## Assigned task
Lines with the word "mechanisms" are the answer; copy each of them from the data below.

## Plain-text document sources
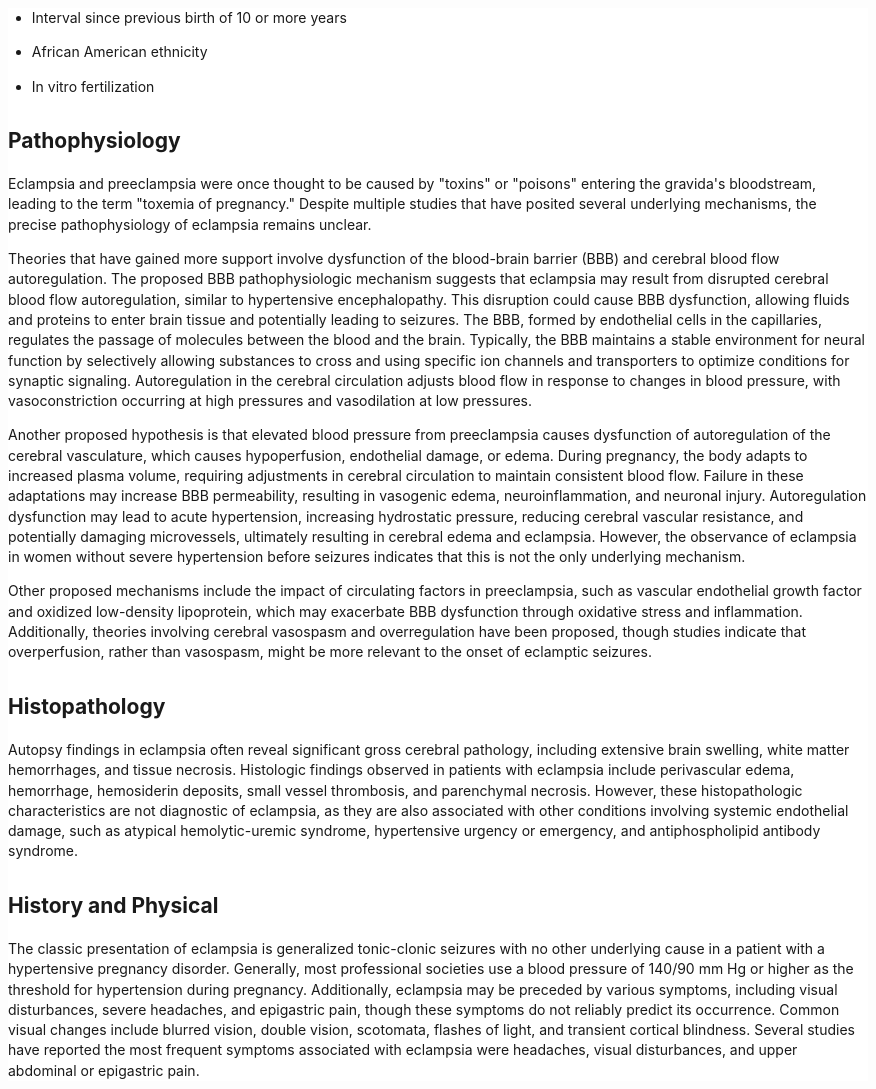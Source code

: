   * Interval since previous birth of 10 or more years

  * African American ethnicity

  * In vitro fertilization 

## Pathophysiology

Eclampsia and preeclampsia were once thought to be caused by "toxins" or "poisons" entering the gravida's bloodstream, leading to the term "toxemia of pregnancy." Despite multiple studies that have posited several underlying mechanisms, the precise pathophysiology of eclampsia remains unclear.

Theories that have gained more support involve dysfunction of the blood-brain barrier (BBB) and cerebral blood flow autoregulation. The proposed BBB pathophysiologic mechanism suggests that eclampsia may result from disrupted cerebral blood flow autoregulation, similar to hypertensive encephalopathy. This disruption could cause BBB dysfunction, allowing fluids and proteins to enter brain tissue and potentially leading to seizures. The BBB, formed by endothelial cells in the capillaries, regulates the passage of molecules between the blood and the brain. Typically, the BBB maintains a stable environment for neural function by selectively allowing substances to cross and using specific ion channels and transporters to optimize conditions for synaptic signaling. Autoregulation in the cerebral circulation adjusts blood flow in response to changes in blood pressure, with vasoconstriction occurring at high pressures and vasodilation at low pressures.

Another proposed hypothesis is that elevated blood pressure from preeclampsia causes dysfunction of autoregulation of the cerebral vasculature, which causes hypoperfusion, endothelial damage, or edema. During pregnancy, the body adapts to increased plasma volume, requiring adjustments in cerebral circulation to maintain consistent blood flow. Failure in these adaptations may increase BBB permeability, resulting in vasogenic edema, neuroinflammation, and neuronal injury. Autoregulation dysfunction may lead to acute hypertension, increasing hydrostatic pressure, reducing cerebral vascular resistance, and potentially damaging microvessels, ultimately resulting in cerebral edema and eclampsia. However, the observance of eclampsia in women without severe hypertension before seizures indicates that this is not the only underlying mechanism.

Other proposed mechanisms include the impact of circulating factors in preeclampsia, such as vascular endothelial growth factor and oxidized low-density lipoprotein, which may exacerbate BBB dysfunction through oxidative stress and inflammation. Additionally, theories involving cerebral vasospasm and overregulation have been proposed, though studies indicate that overperfusion, rather than vasospasm, might be more relevant to the onset of eclamptic seizures.

## Histopathology

Autopsy findings in eclampsia often reveal significant gross cerebral pathology, including extensive brain swelling, white matter hemorrhages, and tissue necrosis. Histologic findings observed in patients with eclampsia include perivascular edema, hemorrhage, hemosiderin deposits, small vessel thrombosis, and parenchymal necrosis. However, these histopathologic characteristics are not diagnostic of eclampsia, as they are also associated with other conditions involving systemic endothelial damage, such as atypical hemolytic-uremic syndrome, hypertensive urgency or emergency, and antiphospholipid antibody syndrome.

## History and Physical

The classic presentation of eclampsia is generalized tonic-clonic seizures with no other underlying cause in a patient with a hypertensive pregnancy disorder. Generally, most professional societies use a blood pressure of 140/90 mm Hg or higher as the threshold for hypertension during pregnancy. Additionally, eclampsia may be preceded by various symptoms, including visual disturbances, severe headaches, and epigastric pain, though these symptoms do not reliably predict its occurrence. Common visual changes include blurred vision, double vision, scotomata, flashes of light, and transient cortical blindness. Several studies have reported the most frequent symptoms associated with eclampsia were headaches, visual disturbances, and upper abdominal or epigastric pain.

## Task solution
Eclampsia and preeclampsia were once thought to be caused by "toxins" or "poisons" entering the gravida's bloodstream, leading to the term "toxemia of pregnancy." Despite multiple studies that have posited several underlying mechanisms, the precise pathophysiology of eclampsia remains unclear.
Other proposed mechanisms include the impact of circulating factors in preeclampsia, such as vascular endothelial growth factor and oxidized low-density lipoprotein, which may exacerbate BBB dysfunction through oxidative stress and inflammation. Additionally, theories involving cerebral vasospasm and overregulation have been proposed, though studies indicate that overperfusion, rather than vasospasm, might be more relevant to the onset of eclamptic seizures.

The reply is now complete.